Koalition einigt sich auf SPD-Sozialpaket – Lindner: Bürger werden „nicht ent-, sondern belastet“

Am Mittwoch verabschiedete das Kabinett ein Rentenpaket von Sozialminister Hubertus Heil (SPD), das 2019 in Kraft treten soll. Mit Blick auf Rente und Arbeitsmarkt sagte er: "Wir haben es geschafft, das gemeinsam hinzukriegen. Die Koalition ist handlungsfähig."
Titelbild
Aktivisten der Initiative "Neue Soziale Marktwirtschaft" protestieren in Berlin gegen das Rentenkonzept von Bundesarbeitsminister Hubertus Heil.Foto: Britta Pedersen/dpa
Epoch Times29. August 2018

Die große Koalition von Union und SPD hat ein umfassendes Sozialpaket zur Entlastung von Millionen Bürgern auf den Weg gebracht.

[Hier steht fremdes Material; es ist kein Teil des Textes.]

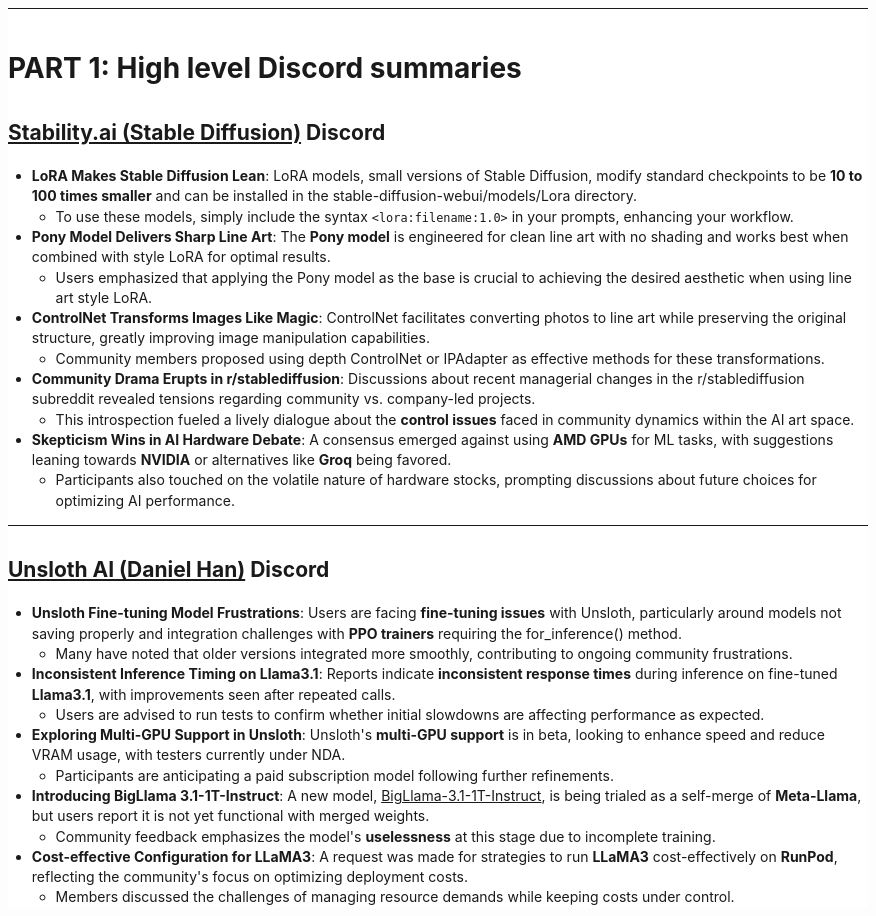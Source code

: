
---

# PART 1: High level Discord summaries




## [Stability.ai (Stable Diffusion)](https://discord.com/channels/1002292111942635562) Discord

- **LoRA Makes Stable Diffusion Lean**: LoRA models, small versions of Stable Diffusion, modify standard checkpoints to be **10 to 100 times smaller** and can be installed in the stable-diffusion-webui/models/Lora directory.
   - To use these models, simply include the syntax `<lora:filename:1.0>` in your prompts, enhancing your workflow.
- **Pony Model Delivers Sharp Line Art**: The **Pony model** is engineered for clean line art with no shading and works best when combined with style LoRA for optimal results.
   - Users emphasized that applying the Pony model as the base is crucial to achieving the desired aesthetic when using line art style LoRA.
- **ControlNet Transforms Images Like Magic**: ControlNet facilitates converting photos to line art while preserving the original structure, greatly improving image manipulation capabilities.
   - Community members proposed using depth ControlNet or IPAdapter as effective methods for these transformations.
- **Community Drama Erupts in r/stablediffusion**: Discussions about recent managerial changes in the r/stablediffusion subreddit revealed tensions regarding community vs. company-led projects.
   - This introspection fueled a lively dialogue about the **control issues** faced in community dynamics within the AI art space.
- **Skepticism Wins in AI Hardware Debate**: A consensus emerged against using **AMD GPUs** for ML tasks, with suggestions leaning towards **NVIDIA** or alternatives like **Groq** being favored.
   - Participants also touched on the volatile nature of hardware stocks, prompting discussions about future choices for optimizing AI performance.



---



## [Unsloth AI (Daniel Han)](https://discord.com/channels/1179035537009545276) Discord

- **Unsloth Fine-tuning Model Frustrations**: Users are facing **fine-tuning issues** with Unsloth, particularly around models not saving properly and integration challenges with **PPO trainers** requiring the for_inference() method.
   - Many have noted that older versions integrated more smoothly, contributing to ongoing community frustrations.
- **Inconsistent Inference Timing on Llama3.1**: Reports indicate **inconsistent response times** during inference on fine-tuned **Llama3.1**, with improvements seen after repeated calls.
   - Users are advised to run tests to confirm whether initial slowdowns are affecting performance as expected.
- **Exploring Multi-GPU Support in Unsloth**: Unsloth's **multi-GPU support** is in beta, looking to enhance speed and reduce VRAM usage, with testers currently under NDA.
   - Participants are anticipating a paid subscription model following further refinements.
- **Introducing BigLlama 3.1-1T-Instruct**: A new model, [BigLlama-3.1-1T-Instruct](https://huggingface.co/mlabonne/BigLlama-3.1-1T-Instruct), is being trialed as a self-merge of **Meta-Llama**, but users report it is not yet functional with merged weights.
   - Community feedback emphasizes the model's **uselessness** at this stage due to incomplete training.
- **Cost-effective Configuration for LLaMA3**: A request was made for strategies to run **LLaMA3** cost-effectively on **RunPod**, reflecting the community's focus on optimizing deployment costs.
   - Members discussed the challenges of managing resource demands while keeping costs under control.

Am Mittwoch verabschiedete das Kabinett ein Rentenpaket von Sozialminister Hubertus Heil (SPD), das 2019 in Kraft treten soll. Im September soll dann das Kabinett auch eine Senkung des Beitrags für die Arbeitslosenversicherung beschließen, die Arbeitgeber und Arbeitnehmer insgesamt um 5,8 Milliarden Euro entlasten soll.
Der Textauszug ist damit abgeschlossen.